It was, of course, the point which mattered most; and, after all, the stain on Sam's character was not indelible. Lots of young fellows behave riotously and turn out excellent men afterwards. I was an undergraduate myself once, and there is a story about Sam's father, now a dean, which is still told occasionally. When he was an undergraduate a cow was found tied up in the big examination hall.
Sam's father, who was very far from being a dean then, had borrowed the cow from a milkman.
"There were a lot of men waiting outside," said Sam. "They wanted to stand me a lunch in honour of my escape."
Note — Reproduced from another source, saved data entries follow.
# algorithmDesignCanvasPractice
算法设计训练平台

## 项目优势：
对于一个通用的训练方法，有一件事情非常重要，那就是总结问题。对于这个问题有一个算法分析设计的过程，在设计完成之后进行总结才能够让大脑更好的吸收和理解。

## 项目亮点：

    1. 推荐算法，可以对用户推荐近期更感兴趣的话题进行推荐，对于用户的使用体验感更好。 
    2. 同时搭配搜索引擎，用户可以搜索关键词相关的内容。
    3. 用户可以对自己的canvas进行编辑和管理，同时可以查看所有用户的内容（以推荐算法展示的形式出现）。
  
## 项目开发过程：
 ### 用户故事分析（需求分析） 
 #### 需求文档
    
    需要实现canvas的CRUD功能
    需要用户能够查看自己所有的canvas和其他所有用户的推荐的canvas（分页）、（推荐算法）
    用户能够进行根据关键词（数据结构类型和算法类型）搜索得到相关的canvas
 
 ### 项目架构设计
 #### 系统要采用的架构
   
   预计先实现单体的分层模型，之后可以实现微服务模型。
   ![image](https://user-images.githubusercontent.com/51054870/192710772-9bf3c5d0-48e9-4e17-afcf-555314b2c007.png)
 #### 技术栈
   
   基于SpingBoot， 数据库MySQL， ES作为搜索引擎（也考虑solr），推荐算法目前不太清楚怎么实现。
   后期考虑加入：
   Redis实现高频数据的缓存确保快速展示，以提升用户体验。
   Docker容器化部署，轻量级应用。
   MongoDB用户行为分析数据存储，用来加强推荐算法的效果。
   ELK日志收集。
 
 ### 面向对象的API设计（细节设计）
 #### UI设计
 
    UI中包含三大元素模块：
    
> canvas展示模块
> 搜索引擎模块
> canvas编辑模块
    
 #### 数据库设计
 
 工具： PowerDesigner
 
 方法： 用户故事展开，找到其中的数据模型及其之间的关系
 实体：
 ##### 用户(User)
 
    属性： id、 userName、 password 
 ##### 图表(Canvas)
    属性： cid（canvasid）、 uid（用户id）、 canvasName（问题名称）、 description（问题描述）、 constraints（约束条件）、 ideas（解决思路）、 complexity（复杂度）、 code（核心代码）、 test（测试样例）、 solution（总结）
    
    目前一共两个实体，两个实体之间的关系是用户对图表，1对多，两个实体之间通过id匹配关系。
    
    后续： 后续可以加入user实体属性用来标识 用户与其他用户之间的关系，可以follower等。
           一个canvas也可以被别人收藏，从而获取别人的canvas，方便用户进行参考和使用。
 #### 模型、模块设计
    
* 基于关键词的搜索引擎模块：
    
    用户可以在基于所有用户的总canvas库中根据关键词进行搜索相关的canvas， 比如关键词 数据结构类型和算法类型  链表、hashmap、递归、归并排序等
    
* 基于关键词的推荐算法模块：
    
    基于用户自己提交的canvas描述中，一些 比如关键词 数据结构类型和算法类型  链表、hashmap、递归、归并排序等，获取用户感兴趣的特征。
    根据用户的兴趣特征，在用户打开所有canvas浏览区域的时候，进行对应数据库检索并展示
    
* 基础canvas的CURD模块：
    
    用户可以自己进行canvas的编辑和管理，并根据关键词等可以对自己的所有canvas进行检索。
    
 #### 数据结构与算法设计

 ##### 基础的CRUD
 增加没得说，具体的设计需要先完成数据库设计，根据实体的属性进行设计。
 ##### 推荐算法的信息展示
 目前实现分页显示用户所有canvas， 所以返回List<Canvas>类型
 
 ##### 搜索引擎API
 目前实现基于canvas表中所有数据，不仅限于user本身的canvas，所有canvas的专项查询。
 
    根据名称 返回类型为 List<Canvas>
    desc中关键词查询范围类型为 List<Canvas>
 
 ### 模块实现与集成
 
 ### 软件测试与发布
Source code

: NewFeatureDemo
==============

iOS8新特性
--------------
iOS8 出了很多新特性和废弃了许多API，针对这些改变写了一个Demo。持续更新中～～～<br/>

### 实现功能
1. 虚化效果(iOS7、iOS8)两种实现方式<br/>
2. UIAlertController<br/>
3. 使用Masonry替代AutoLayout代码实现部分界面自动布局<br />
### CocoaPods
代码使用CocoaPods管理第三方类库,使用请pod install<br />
"Your fellow-rioters, I suppose?"
"Well, most of them had been in the rag, and, of course, they were sorry for me, being the only one actually caught. However, the lunch never came off. There was a queer old fellow standing on the steps of the court who got me by the arm as I came out. Said he wanted to speak to me on important business, and would I lunch with him. I didn't know what he could possibly have to say to me, for I had never seen him before; but he looked—it's rather hard to describe how he looked. He wasn't exactly what you'd call a gentleman, in the way of clothes, I mean; but he struck me as being a sportsman."
"Horsey?"
"Not the least. More like one's idea of some kind of modern pirate, though not exactly. He talked like an American. I went with him, of course."
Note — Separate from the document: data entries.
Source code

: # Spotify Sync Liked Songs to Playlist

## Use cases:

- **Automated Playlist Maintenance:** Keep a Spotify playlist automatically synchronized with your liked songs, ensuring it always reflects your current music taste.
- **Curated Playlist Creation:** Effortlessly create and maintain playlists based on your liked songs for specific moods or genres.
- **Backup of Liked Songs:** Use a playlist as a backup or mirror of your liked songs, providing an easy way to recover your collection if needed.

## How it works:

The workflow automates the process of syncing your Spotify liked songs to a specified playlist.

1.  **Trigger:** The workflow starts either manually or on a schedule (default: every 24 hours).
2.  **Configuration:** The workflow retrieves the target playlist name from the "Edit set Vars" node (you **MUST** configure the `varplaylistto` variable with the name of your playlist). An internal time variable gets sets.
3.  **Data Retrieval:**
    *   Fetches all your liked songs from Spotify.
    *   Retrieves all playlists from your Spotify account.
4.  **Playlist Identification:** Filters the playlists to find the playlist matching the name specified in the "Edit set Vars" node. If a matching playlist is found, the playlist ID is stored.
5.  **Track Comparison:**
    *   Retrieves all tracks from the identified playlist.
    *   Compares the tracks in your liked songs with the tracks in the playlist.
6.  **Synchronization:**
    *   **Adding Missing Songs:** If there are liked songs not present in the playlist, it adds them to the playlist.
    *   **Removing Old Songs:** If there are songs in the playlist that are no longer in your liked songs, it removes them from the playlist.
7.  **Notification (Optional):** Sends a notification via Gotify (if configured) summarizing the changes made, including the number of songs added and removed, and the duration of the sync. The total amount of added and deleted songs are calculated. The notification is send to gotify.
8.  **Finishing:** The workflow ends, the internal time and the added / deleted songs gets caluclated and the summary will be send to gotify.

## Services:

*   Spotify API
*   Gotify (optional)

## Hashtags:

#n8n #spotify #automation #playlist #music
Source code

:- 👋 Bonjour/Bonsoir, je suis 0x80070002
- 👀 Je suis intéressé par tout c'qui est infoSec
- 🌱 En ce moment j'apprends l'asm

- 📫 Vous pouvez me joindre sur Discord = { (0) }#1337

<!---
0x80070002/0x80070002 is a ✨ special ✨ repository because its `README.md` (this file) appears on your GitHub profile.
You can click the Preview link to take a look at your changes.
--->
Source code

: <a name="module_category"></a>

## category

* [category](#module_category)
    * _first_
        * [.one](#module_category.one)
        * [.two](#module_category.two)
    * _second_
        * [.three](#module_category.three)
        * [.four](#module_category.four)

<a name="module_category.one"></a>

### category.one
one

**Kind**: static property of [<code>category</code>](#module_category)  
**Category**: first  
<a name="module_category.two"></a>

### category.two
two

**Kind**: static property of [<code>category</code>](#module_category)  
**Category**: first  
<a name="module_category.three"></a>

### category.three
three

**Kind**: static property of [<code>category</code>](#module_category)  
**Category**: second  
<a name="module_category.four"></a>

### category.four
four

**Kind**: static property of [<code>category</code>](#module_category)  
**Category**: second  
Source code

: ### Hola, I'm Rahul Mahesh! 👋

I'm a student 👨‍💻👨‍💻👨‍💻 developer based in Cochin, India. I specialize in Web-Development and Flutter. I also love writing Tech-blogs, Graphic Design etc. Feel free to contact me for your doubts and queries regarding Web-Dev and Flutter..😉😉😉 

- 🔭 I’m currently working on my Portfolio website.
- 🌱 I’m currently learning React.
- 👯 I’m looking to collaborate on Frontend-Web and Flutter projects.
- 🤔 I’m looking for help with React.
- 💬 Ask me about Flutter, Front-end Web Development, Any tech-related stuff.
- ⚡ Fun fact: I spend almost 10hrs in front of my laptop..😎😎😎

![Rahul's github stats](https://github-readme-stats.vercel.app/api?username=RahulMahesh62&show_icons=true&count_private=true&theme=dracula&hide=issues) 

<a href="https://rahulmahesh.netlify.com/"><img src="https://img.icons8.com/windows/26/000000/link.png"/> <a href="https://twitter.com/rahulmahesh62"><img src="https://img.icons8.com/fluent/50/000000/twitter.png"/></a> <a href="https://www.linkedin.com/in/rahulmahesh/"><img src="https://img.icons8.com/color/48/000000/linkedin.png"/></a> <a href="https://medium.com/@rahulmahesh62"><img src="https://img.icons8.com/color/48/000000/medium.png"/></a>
"Of course," I said, "anyone with an adventurous spirit would prefer lunching with an unknown American buccaneer to sharing a commonplace feast with a mob of boys. Did you happen to hear his name?"
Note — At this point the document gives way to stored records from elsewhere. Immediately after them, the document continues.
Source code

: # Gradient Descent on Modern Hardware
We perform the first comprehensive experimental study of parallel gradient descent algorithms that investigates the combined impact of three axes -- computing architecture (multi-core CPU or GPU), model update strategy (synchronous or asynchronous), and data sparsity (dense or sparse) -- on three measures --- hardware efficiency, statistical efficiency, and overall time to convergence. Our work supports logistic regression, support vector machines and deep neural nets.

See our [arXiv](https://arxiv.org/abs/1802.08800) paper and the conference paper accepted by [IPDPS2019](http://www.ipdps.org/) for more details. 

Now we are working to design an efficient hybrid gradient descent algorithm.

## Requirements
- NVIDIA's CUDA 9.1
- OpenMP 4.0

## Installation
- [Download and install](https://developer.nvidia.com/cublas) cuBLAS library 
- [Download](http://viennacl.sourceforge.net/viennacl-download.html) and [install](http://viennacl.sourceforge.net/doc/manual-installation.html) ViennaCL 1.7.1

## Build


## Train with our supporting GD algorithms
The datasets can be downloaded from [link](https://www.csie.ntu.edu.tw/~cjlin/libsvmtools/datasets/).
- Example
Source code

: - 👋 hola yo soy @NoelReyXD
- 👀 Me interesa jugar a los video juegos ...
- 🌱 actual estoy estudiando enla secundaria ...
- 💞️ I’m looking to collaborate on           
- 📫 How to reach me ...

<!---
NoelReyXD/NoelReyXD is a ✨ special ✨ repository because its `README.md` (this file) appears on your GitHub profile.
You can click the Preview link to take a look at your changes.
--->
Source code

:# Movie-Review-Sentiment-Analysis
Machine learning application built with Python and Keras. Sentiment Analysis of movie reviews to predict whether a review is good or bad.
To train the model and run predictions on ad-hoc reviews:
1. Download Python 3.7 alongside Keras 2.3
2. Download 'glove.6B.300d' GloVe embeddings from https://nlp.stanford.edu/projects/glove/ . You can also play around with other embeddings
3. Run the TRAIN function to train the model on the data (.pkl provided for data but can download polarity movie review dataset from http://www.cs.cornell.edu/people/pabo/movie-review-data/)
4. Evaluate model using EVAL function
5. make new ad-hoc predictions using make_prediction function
"He said it was Hazlewood, but——"
"But it may not have been?"
"One of the other fellows called him Cassidy later on."
"Oh," I said, "there were other fellows?"
"There were afterwards," said Sam, "not at first. He and I lunched alone. He did me well. A bottle of champagne for the two of us and offered me a second bottle. I refused that."
"He came to business after the champagne, I suppose?"
"He more or less talked business the whole time, though at first I didn't know quite what he was at. He gassed a lot about my having knocked down those two policemen. You remember that I knocked down two, don't you? I would have got a third only that they collared me from behind. Well, Hazlewood, or Cassidy, or whatever his name was, had seen the scrap, and seemed to think no end of a lot of me for the fight I put up."
"The magistrate took a serious view of it, too," I said.
"There wasn't much in it," said Sam modestly. "As I told Hazlewood, any fool can knock down a policeman. They're so darned fat. He asked me if I liked fighting policemen. I said I did."
"Of course."
Sam caught some note of sarcasm in my voice. He felt it necessary to modify his statement.
"Well, not policemen in particular. I haven't a special down on policemen. I like a scrap with anyone. Then he said—Harlewood, that is—that he admired the way I drove that car down Grafton Street. He said he liked a man who wasn't afraid to take risks; which was rot. There wasn't any real risk."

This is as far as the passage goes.